The FIRST (Fragmentation of Ions Relevant for Space and Therapy) experiment at the SIS accelerator of GSI laboratory in Darmstadt has been designed for the measurement of ion fragmentation cross-sections at different angles and energies between 100 and 1000MeV/nucleon. Nuclear fragmentation processes are relevant in several fields of basic research and applied physics and are of particular interest for tumor therapy and for space radiation protection applications.The start of the scientific program of the FIRST experiment was on summer 2011 and was focused on the measurement of 400MeV/nucleon 12C beam fragmentation on thin (8mm) graphite target.The detector is partly based on an already existing setup made of a dipole magnet (ALADiN), a time projection chamber (TP-MUSIC IV), a neutron detector (LAND) and a time of flight scintillator system (TOFWALL).
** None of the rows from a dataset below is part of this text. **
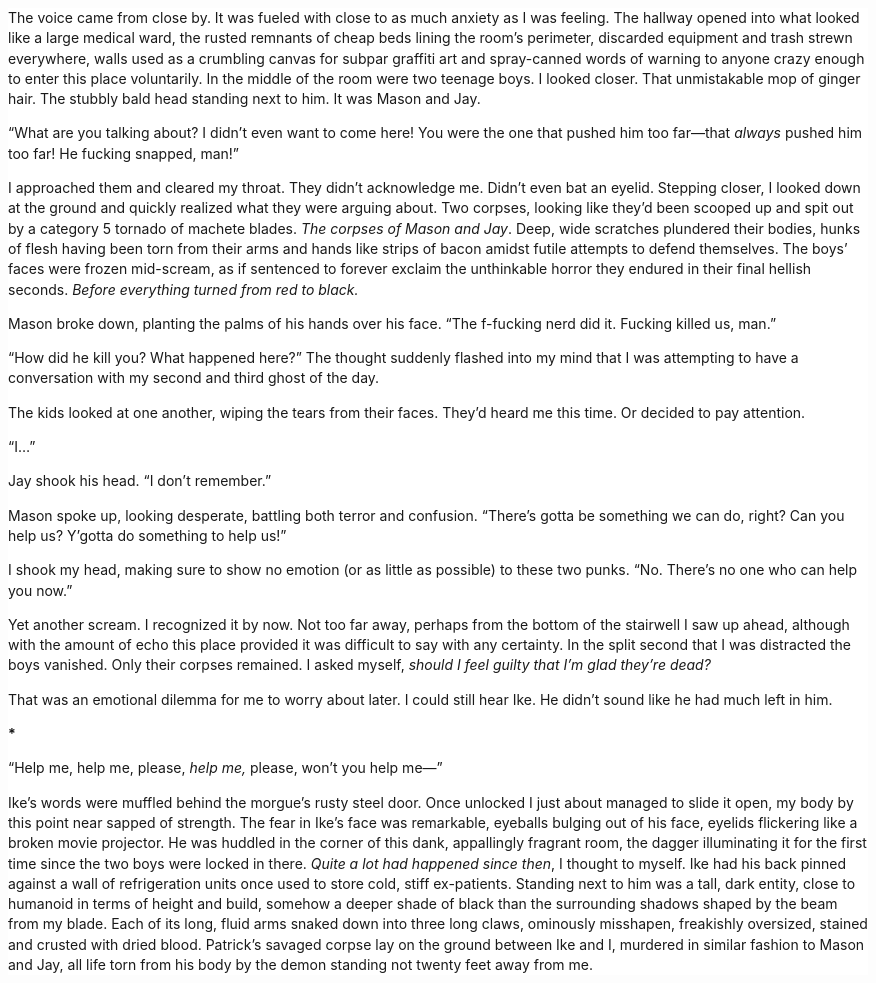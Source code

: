 The voice came from close by. It was fueled with close to as much anxiety as I was feeling. The hallway opened into what looked like a large medical ward, the rusted remnants of cheap beds lining the room’s perimeter, discarded equipment and trash strewn everywhere, walls used as a crumbling canvas for subpar graffiti art and spray-canned words of warning to anyone crazy enough to enter this place voluntarily. In the middle of the room were two teenage boys. I looked closer. That unmistakable mop of ginger hair. The stubbly bald head standing next to him. It was Mason and Jay.

“What are you talking about? I didn’t even want to come here! You were the one that pushed him too far—that *always* pushed him too far! He fucking snapped, man!”

I approached them and cleared my throat. They didn’t acknowledge me. Didn’t even bat an eyelid. Stepping closer, I looked down at the ground and quickly realized what they were arguing about. Two corpses, looking like they’d been scooped up and spit out by a category 5 tornado of machete blades. *The corpses of Mason and Jay*. Deep, wide scratches plundered their bodies, hunks of flesh having been torn from their arms and hands like strips of bacon amidst futile attempts to defend themselves. The boys’ faces were frozen mid-scream, as if sentenced to forever exclaim the unthinkable horror they endured in their final hellish seconds. *Before everything turned from red to black.*

Mason broke down, planting the palms of his hands over his face. “The f-fucking nerd did it. Fucking killed us, man.”

“How did he kill you? What happened here?” The thought suddenly flashed into my mind that I was attempting to have a conversation with my second and third ghost of the day. 

The kids looked at one another, wiping the tears from their faces. They’d heard me this time. Or decided to pay attention.

“I…”

Jay shook his head. “I don’t remember.”

Mason spoke up, looking desperate, battling both terror and confusion. “There’s gotta be something we can do, right? Can you help us? Y’gotta do something to help us!”

I shook my head, making sure to show no emotion (or as little as possible) to these two punks. “No. There’s no one who can help you now.”

Yet another scream. I recognized it by now. Not too far away, perhaps from the bottom of the stairwell I saw up ahead, although with the amount of echo this place provided it was difficult to say with any certainty. In the split second that I was distracted the boys vanished. Only their corpses remained. I asked myself, *should I feel guilty that I’m glad they’re dead?* 

That was an emotional dilemma for me to worry about later. I could still hear Ike. He didn’t sound like he had much left in him.

**\***

“Help me, help me, please, *help me,* please, won’t you help me—” 

Ike’s words were muffled behind the morgue’s rusty steel door. Once unlocked I just about managed to slide it open, my body by this point near sapped of strength. The fear in Ike’s face was remarkable, eyeballs bulging out of his face, eyelids flickering like a broken movie projector. He was huddled in the corner of this dank, appallingly fragrant room, the dagger illuminating it for the first time since the two boys were locked in there. *Quite a lot had happened since then*, I thought to myself. Ike had his back pinned against a wall of refrigeration units once used to store cold, stiff ex-patients. Standing next to him was a tall, dark entity, close to humanoid in terms of height and build, somehow a deeper shade of black than the surrounding shadows shaped by the beam from my blade. Each of its long, fluid arms snaked down into three long claws, ominously misshapen, freakishly oversized, stained and crusted with dried blood. Patrick’s savaged corpse lay on the ground between Ike and I, murdered in similar fashion to Mason and Jay, all life torn from his body by the demon standing not twenty feet away from me.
This pre-existing setup has been integrated with newly designed detectors in the Interaction Region, around the carbon target placed in a sample changer. The new detectors are a scintillator Start Counter, a Beam Monitor drift chamber, a silicon Vertex Detector and a Proton Tagger scintillator system optimized for the detection of light fragments emitted at large angles.In this paper we review the experimental setup, then we present the simulation software, the data acquisition system and finally the trigger strategy of the experiment.